* EXERCISE OBJECTIVE: Give only the number of lines in the records that contain the word "interpreter".

▬▬▬▬▬▬▬▬▬▬

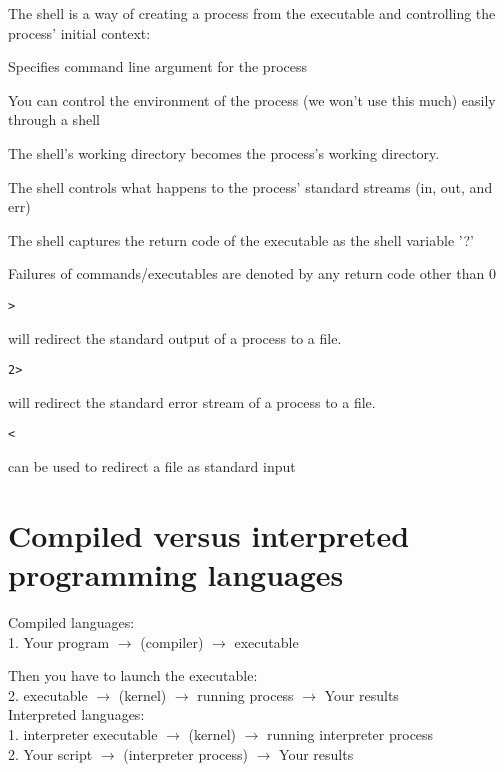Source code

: \documentclass[landscape]{foils}
\begin{document}
\myNewSlide
\normalsize
\begin{compactenum}
	\item The shell is a way of creating a process from the executable and controlling the process' initial context:
	\begin{compactenum}
		\item Specifies command line argument for the process
		\item You can control the environment of the process (we won't use this much) easily through a shell
		\item The shell's working directory becomes the process's working directory.
		\item The shell controls what happens to the process' standard streams (in, out, and err)
		\item The shell captures the return code of the executable as the shell variable '?'
	\end{compactenum}
	\item Failures of commands/executables are denoted by any return code other than 0
	\item \begin{verbatim}>\end{verbatim} will redirect the standard output of a process to a file.
	\item \begin{verbatim}2>\end{verbatim} will redirect the standard error stream of a process to a file.
	\item \begin{verbatim}<\end{verbatim} can be used to redirect a file as standard input
\end{compactenum}

\myNewSlide
\section*{Compiled versus interpreted programming languages}
\large
Compiled languages:\\
1. {\color{red} Your program} $\rightarrow$ (compiler) $\rightarrow$ executable\par
Then you have to launch the executable:\\
2. executable $\rightarrow$ (kernel) $\rightarrow$ running process $\rightarrow$ {\color{red} Your results}\\

Interpreted languages:\\
1. interpreter executable $\rightarrow$ (kernel) $\rightarrow$ running interpreter process\\
2. {\color{red} Your script}  $\rightarrow$ (interpreter process) $\rightarrow$ {\color{red} Your results}
\end{document}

▬▬▬▬▬▬▬▬▬▬

* TASK RESPONSE: 2